Студент попытался перечить, держа палец у переносья, поправляя очки, но даже Дан рассмеялся неуместности его сомнений. «Бесстыдство, господа… извините, товарищи, бесстыдство рождает скуку, потому что убивает тайну». А сам так и терся возле Берты, губы красные, шея потная.
Зенон улыбался, гордясь плодами, не утерпел, заговорил сам: «На знамени революции начертано: свобода, а это значит не только свобода слова, но и дела, не только дела, но и тела. Долой всяческие условности, пришло время сексуального возрождения, грядет главная диктатура — биологического естества. Веками попирались первозданные начала жизни. Стыдливость между полами есть искажение всего нормального, физиологического и здорового. Наша борьба будет непримиримой, на нашем знамени: долой стыд! Вырвем с корнем патологические наросты целомудрия, любви, брака и семьи. Да здравствует освобождение чувств от гнета буржуазной культуры!»

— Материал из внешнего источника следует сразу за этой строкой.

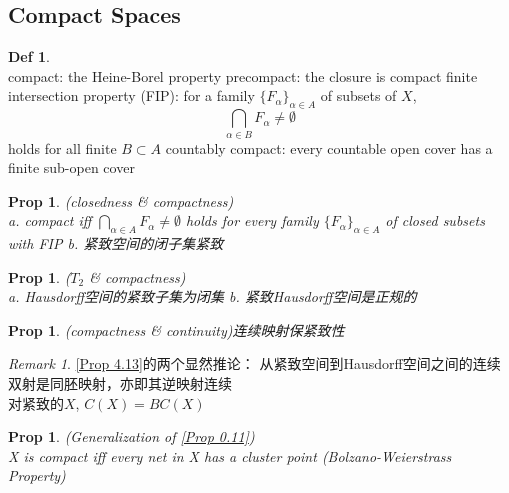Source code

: \documentclass[hidelinks]{article}
\theoremstyle{definition}
\newtheorem*{defin}{Def}
\theoremstyle{plain}
\newtheorem{proposition}[theorem]{Prop}
\theoremstyle{remark}
\newtheorem*{remark}{Remark}
\begin{document}
\subsection{Compact Spaces}
\begin{defin}~\\
compact: the Heine-Borel property \newline
precompact: the closure is compact \newline
finite intersection property (FIP): for a family $\{F_\alpha\}_{\alpha \in A}$ of subsets of $X$,
\[
\bigcap_{\alpha \in B}F_\alpha \neq \emptyset
\]
holds for all finite $B\subset A$ \newline
countably compact: every countable open cover has a finite sub-open cover
\end{defin}

\begin{proposition}(closedness \& compactness)~\\
a. compact iff $\bigcap_{\alpha \in A}F_\alpha \neq \emptyset$ holds for every family $\{F_\alpha\}_{\alpha \in A}$ of closed subsets with FIP\newline
b. 紧致空间的闭子集紧致
\end{proposition}

\begin{proposition}($T_2$ \& compactness)~\\
a. Hausdorff空间的紧致子集为闭集\newline
b. 紧致Hausdorff空间是正规的
\end{proposition}

\begin{proposition}(compactness \& continuity)\label{Prop 4.13}
连续映射保紧致性
\end{proposition}

\begin{remark}
\autoref{Prop 4.13}的两个显然推论：\newline
\indent 从紧致空间到Hausdorff空间之间的连续双射是同胚映射，亦即其逆映射连续 \\
\indent 对紧致的$X$, $C(X)=BC(X)$
\end{remark}

\begin{proposition} (Generalization of \autoref{Prop 0.11})~\\
X is compact iff every net in X has a cluster point (Bolzano-Weierstrass Property)
\end{proposition}
\end{document}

Собрав все мужество, Дан все-таки отозвал в сторону — полуголую Берту, представился: Даниил Беклемишев, эсер, член Московского Совдепа. Сказал об отце, о его завещании. Произвел впечатление, хотя Берта тут же предупредила: «Нет, нет, я никуда не пойду». Назвал свой адрес. «Если вам будет трудно, пожалуйста, обращайтесь ко мне. Помочь вам — это мой долг». — «А вы правда каторжник?» — Берта разглядывала его, будто ища клеймо, даже про свое тело забыла, легонько коснулась плеча Дана ладошкой — во плоти ли он?
Лига ревниво прислушивалась. Если бы он отважился настоять — пойдем отсюда, они ринулись бы на него с кулаками и стульями. Забрать то тело, на которое у них главная ставка! Дан поспешил откланяться. О Чистополе и не вспомнил. Нет, он не испугался ни кулаков, ни мебели, он устыдился двусмысленности своего визита — из спасителя сиротки он становился похитителем сабинянки. Берта потом его сама нашла…
Бухнула набухшая дверь, Берта принесла газеты. Дан нетерпеливо схватил их, с наслаждением нюхая свежий шрифт, — он жить не мог без газет! «Известия ВЦИК», «Правда».
— А «Дело Народа»?
У Берты округлились глаза — снова бредит?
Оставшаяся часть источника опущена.